Communiqué de presse

Un an de guerre en Ukraine, un an d’abandon des étudiants d’États tiers par la Suisse et l’Europe

Sion, Neuchâtel, Berne (Suisse), le 24 février 2023- Après un an de guerre en Ukraine, les étudiants d’États tiers fuyant le conflit sont toujours en quête d’une protection concrète de la part de la Suisse et de l’Europe, déclarent trois organisations suisses.

Les étudiants non ukrainiens sont dans un profond désarroi du fait de ne pouvoir bénéficier de conditions de séjour favorisant la poursuite de leurs études, contrairement à leurs homologues de nationalité ukrainienne, déclarent Save Africans-Ukraine(SA-U), Droit de Rester Neuchâtel (DdR) et Solidarité sans frontières (Sosf).

Nous exhortons la Confédération à prononcer un moratoire sur le renvoi des étudiants d’États tiers de Suisse.

Nous demandons à l’Union Européenne d’élargir la protection temporaire aux ressortissants d’États tiers et de mettre en place un dispositif ad hoc permettant aux étudiants de poursuivre leur formation dans les universités et hautes écoles d’Europe.

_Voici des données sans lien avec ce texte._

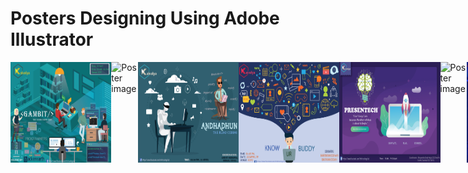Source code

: # Posters Designing Using Adobe Illustrator

<div style="display:flex;">
<img alt="Poster image" src="Kaivalya Posters\GAMBIT-01.jpg" width="32%">
<img alt="Poster image" src="Kaivalya Posters\cicada-01.jpg" width="32%">
<img alt="Poster image" src="Kaivalya Posters\andhadhun-01.jpg" width="32%">
<img alt="Poster image" src="Kaivalya Posters\know ur buddy-01.jpg" width="32%">
<img alt="Poster image" src="Kaivalya Posters\ideathon-01.jpg" width="32%">
<img alt="Poster image" src="Kaivalya Posters\mathematica-01.jpg" width="32%">
<img alt="Poster image" src="Kaivalya Posters\trackback-01.jpg" width="32%">
<img alt="Poster image" src="Kaivalya Posters\devincco-01.jpg" width="32%">
<img alt="Poster image" src="Kaivalya Posters\kaivalya_poster-01.jpg" width="32%">
<img alt="Poster image" src="Kaivalya Posters\int.jpg" width="32%" hspace='200'>
</div>
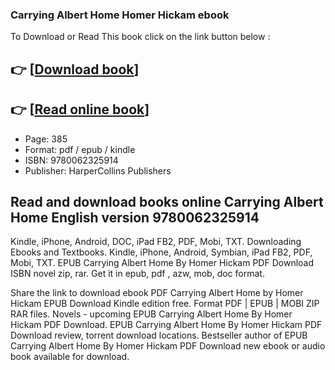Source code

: ### Carrying Albert Home Homer Hickam ebook

To Download or Read This book click on the link button below :

## 👉  [**[Download book](http://filesbooks.info/download.php?group=book&from=github.com&id=702446&lnk=1081 "Download book")**]

## 👉  [**[Read online book](http://filesbooks.info/download.php?group=book&from=github.com&id=702446&lnk=1081 "Read online book")**]


* Page: 385
* Format: pdf / epub / kindle
* ISBN: 9780062325914
* Publisher: HarperCollins Publishers



## Read and download books online Carrying Albert Home English version 9780062325914


Kindle, iPhone, Android, DOC, iPad FB2, PDF, Mobi, TXT. Downloading Ebooks and Textbooks. Kindle, iPhone, Android, Symbian, iPad FB2, PDF, Mobi, TXT. EPUB Carrying Albert Home By Homer Hickam PDF Download ISBN novel zip, rar. Get it in epub, pdf , azw, mob, doc format.

Share the link to download ebook PDF Carrying Albert Home by Homer Hickam EPUB Download Kindle edition free. Format PDF | EPUB | MOBI ZIP RAR files. Novels - upcoming EPUB Carrying Albert Home By Homer Hickam PDF Download. EPUB Carrying Albert Home By Homer Hickam PDF Download review, torrent download locations. Bestseller author of EPUB Carrying Albert Home By Homer Hickam PDF Download new ebook or audio book available for download.





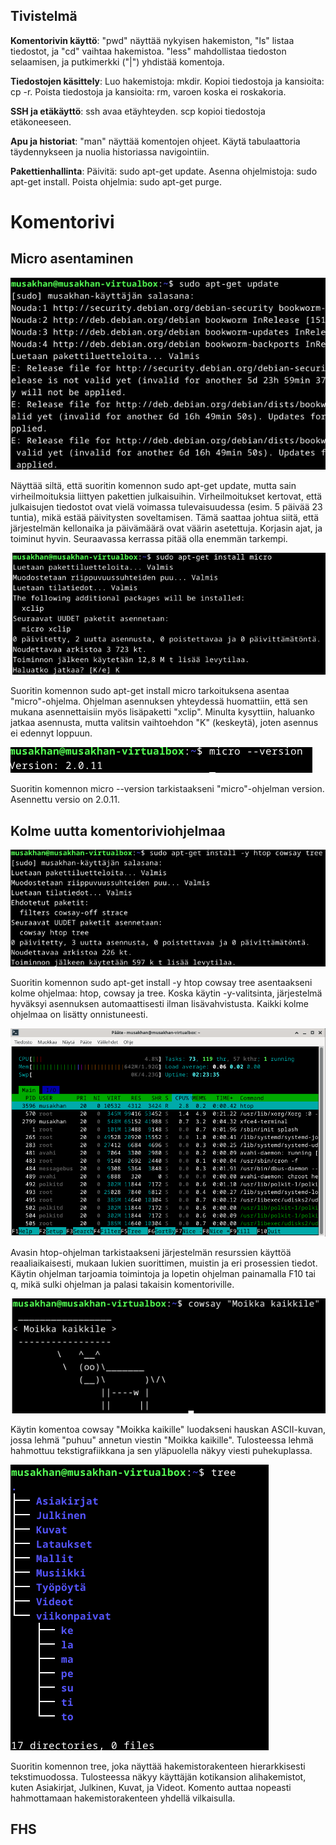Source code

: ## Tivistelmä
**Komentorivin käyttö**: "pwd" näyttää nykyisen hakemiston, "ls" listaa tiedostot, ja "cd" vaihtaa hakemistoa.
"less" mahdollistaa tiedoston selaamisen, ja putkimerkki ("|") yhdistää komentoja.

**Tiedostojen käsittely**: Luo hakemistoja: mkdir. Kopioi tiedostoja ja kansioita: cp -r. Poista tiedostoja ja kansioita: rm, varoen koska ei roskakoria.

**SSH ja etäkäyttö**: ssh avaa etäyhteyden. scp kopioi tiedostoja etäkoneeseen.

**Apu ja historiat**: "man" näyttää komentojen ohjeet. Käytä tabulaattoria täydennykseen ja nuolia historiassa navigointiin.

**Pakettienhallinta**: Päivitä: sudo apt-get update. Asenna ohjelmistoja: sudo apt-get install. Poista ohjelmia: sudo apt-get purge.

# Komentorivi

## Micro asentaminen

![Update](micro1.png)

Näyttää siltä, että suoritin komennon sudo apt-get update, mutta sain virheilmoituksia liittyen pakettien julkaisuihin. Virheilmoitukset kertovat, että julkaisujen tiedostot ovat vielä voimassa tulevaisuudessa (esim. 5 päivää 23 tuntia), mikä estää päivitysten soveltamisen. Tämä saattaa johtua siitä, että järjestelmän kellonaika ja päivämäärä ovat väärin asetettuja.
Korjasin ajat, ja toiminut hyvin. Seuraavassa kerrassa pitää olla enemmän tarkempi.

![Install](micro2.png)

Suoritin komennon sudo apt-get install micro tarkoituksena asentaa "micro"-ohjelma. Ohjelman asennuksen yhteydessä huomattiin, että sen mukana asennettaisiin myös lisäpaketti "xclip". Minulta kysyttiin, haluanko jatkaa asennusta, mutta valitsin vaihtoehdon "K" (keskeytä), joten asennus ei edennyt loppuun.

![Check](micro3.png)

Suoritin komennon micro --version tarkistaakseni "micro"-ohjelman version. Asennettu versio on 2.0.11.

## Kolme uutta komentoriviohjelmaa

![Install1](kolme1.png)

Suoritin komennon sudo apt-get install -y htop cowsay tree asentaakseni kolme ohjelmaa: htop, cowsay ja tree. Koska käytin -y-valitsinta, järjestelmä hyväksyi asennuksen automaattisesti ilman lisävahvistusta. Kaikki kolme ohjelmaa on lisätty onnistuneesti.

![Install2](kolme2.png)

Avasin htop-ohjelman tarkistaakseni järjestelmän resurssien käyttöä reaaliaikaisesti, mukaan lukien suorittimen, muistin ja eri prosessien tiedot. Käytin ohjelman tarjoamia toimintoja ja lopetin ohjelman painamalla F10 tai q, mikä sulki ohjelman ja palasi takaisin komentoriville.

![Install2](kolme3.png)

Käytin komentoa cowsay "Moikka kaikille" luodakseni hauskan ASCII-kuvan, jossa lehmä "puhuu" annetun viestin "Moikka kaikille". Tulosteessa lehmä hahmottuu tekstigrafiikkana ja sen yläpuolella näkyy viesti puhekuplassa. 

![Install2](kolme4.png)

Suoritin komennon tree, joka näyttää hakemistorakenteen hierarkkisesti tekstimuodossa. Tulosteessa näkyy käyttäjän kotikansion alihakemistot, kuten Asiakirjat, Julkinen, Kuvat, ja Videot. Komento auttaa nopeasti hahmottamaan hakemistorakenteen yhdellä vilkaisulla.

## FHS
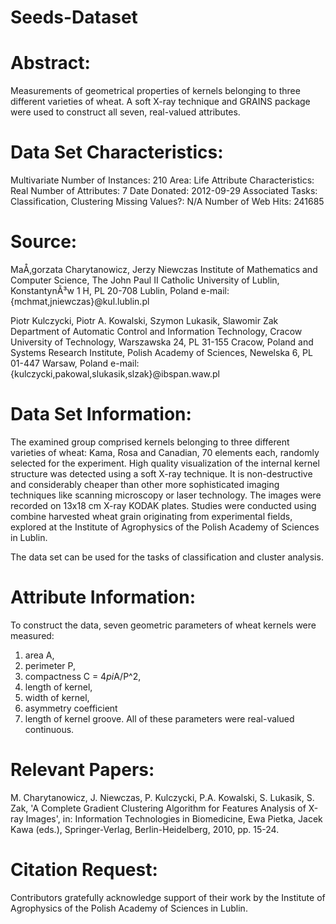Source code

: # Seeds-Dataset



# Abstract: 
Measurements of geometrical properties of kernels belonging to three different varieties of wheat. A soft X-ray technique and GRAINS package were used to construct all seven, real-valued attributes.

# Data Set Characteristics:  
Multivariate
Number of Instances: 210
Area: Life
Attribute Characteristics: Real
Number of Attributes: 7
Date Donated: 2012-09-29
Associated Tasks: Classification, Clustering
Missing Values?: N/A
Number of Web Hits: 241685


# Source:

MaÅ‚gorzata Charytanowicz, Jerzy Niewczas 
Institute of Mathematics and Computer Science, 
The John Paul II Catholic University of Lublin, KonstantynÃ³w 1 H, 
PL 20-708 Lublin, Poland 
e-mail: {mchmat,jniewczas}@kul.lublin.pl 

Piotr Kulczycki, Piotr A. Kowalski, Szymon Lukasik, Slawomir Zak 
Department of Automatic Control and Information Technology, 
Cracow University of Technology, Warszawska 24, PL 31-155 Cracow, Poland 
and 
Systems Research Institute, Polish Academy of Sciences, Newelska 6, 
PL 01-447 Warsaw, Poland 
e-mail: {kulczycki,pakowal,slukasik,slzak}@ibspan.waw.pl


# Data Set Information:

The examined group comprised kernels belonging to three different varieties of wheat: Kama, Rosa and Canadian, 70 elements each, randomly selected for 
the experiment. High quality visualization of the internal kernel structure was detected using a soft X-ray technique. It is non-destructive and considerably cheaper than other more sophisticated imaging techniques like scanning microscopy or laser technology. The images were recorded on 13x18 cm X-ray KODAK plates. Studies were conducted using combine harvested wheat grain originating from experimental fields, explored at the Institute of Agrophysics of the Polish Academy of Sciences in Lublin. 

The data set can be used for the tasks of classification and cluster analysis.


# Attribute Information:

To construct the data, seven geometric parameters of wheat kernels were measured: 
1. area A, 
2. perimeter P, 
3. compactness C = 4*pi*A/P^2, 
4. length of kernel, 
5. width of kernel, 
6. asymmetry coefficient 
7. length of kernel groove. 
All of these parameters were real-valued continuous.


# Relevant Papers:

M. Charytanowicz, J. Niewczas, P. Kulczycki, P.A. Kowalski, S. Lukasik, S. Zak, 'A Complete Gradient Clustering Algorithm for Features Analysis of X-ray Images', in: Information Technologies in Biomedicine, Ewa Pietka, Jacek Kawa (eds.), Springer-Verlag, Berlin-Heidelberg, 2010, pp. 15-24.



# Citation Request:

Contributors gratefully acknowledge support of their work by the Institute of Agrophysics of the Polish Academy of Sciences in Lublin.
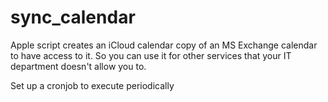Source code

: # sync_calendar

Apple script creates an iCloud calendar copy of an MS Exchange calendar to have access to it. So you can use it for other services that your IT department doesn't allow you to.

Set up a cronjob to execute periodically
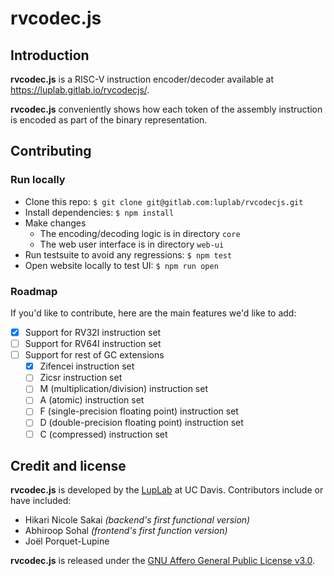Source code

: # rvcodec.js

## Introduction

**rvcodec.js** is a RISC-V instruction encoder/decoder available at
<https://luplab.gitlab.io/rvcodecjs/>.

**rvcodec.js** conveniently shows how each token of the assembly instruction is
encoded as part of the binary representation.

## Contributing

### Run locally

- Clone this repo: `$ git clone git@gitlab.com:luplab/rvcodecjs.git`
- Install dependencies: `$ npm install`
- Make changes
    * The encoding/decoding logic is in directory `core`
    * The web user interface is in directory `web-ui`
- Run testsuite to avoid any regressions: `$ npm test`
- Open website locally to test UI: `$ npm run open`

### Roadmap

If you'd like to contribute, here are the main features we'd like to add:

- [x] Support for RV32I instruction set
- [ ] Support for RV64I instruction set
- [ ] Support for rest of GC extensions
    - [x] Zifencei instruction set
    - [ ] Zicsr instruction set
    - [ ] M (multiplication/division) instruction set
    - [ ] A (atomic) instruction set
    - [ ] F (single-precision floating point) instruction set
    - [ ] D (double-precision floating point) instruction set
    - [ ] C (compressed) instruction set

## Credit and license

**rvcodec.js** is developed by the [LupLab](https://luplab.cs.ucdavis.edu/) at
UC Davis. Contributors include or have included:

- Hikari Nicole Sakai *(backend's first functional version)*
- Abhiroop Sohal *(frontend's first function version)*
- Joël Porquet-Lupine

**rvcodec.js** is released under the [GNU Affero General Public License
v3.0](https://www.gnu.org/licenses/agpl-3.0.en.html).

Save Africans-Ukraine, Droit de Rester Neuchâtel et Solidarité sans frontières sont également préoccupées par le sort des étudiants proches des zones de conflit. Nous demandons à l’ONU de dresser un état des lieux de la situation des étudiants d’États tiers en Ukraine et en Russie, surtout ceux enrôlés de force dans les prisons russes pour combattre sur le champ de bataille.

Contacts presse

Etonam Ahianyo : +41 78 243 09 10 

Louise  Wehrli    :  +41 76 616 10 85

 

Rapport sur la situation des étudiants d’États tiers fuyant l’Ukraine 

(Rédigé par Save Africans-Ukraine)

Après avoir été victimes de discrimination aux frontières de l’Ukraine durant leur fuite au début de la guerre le 24 février 2022, les étudiants d’États tiers espéraient pouvoir compter sur la solidarité et l’hospitalité de l’Europe.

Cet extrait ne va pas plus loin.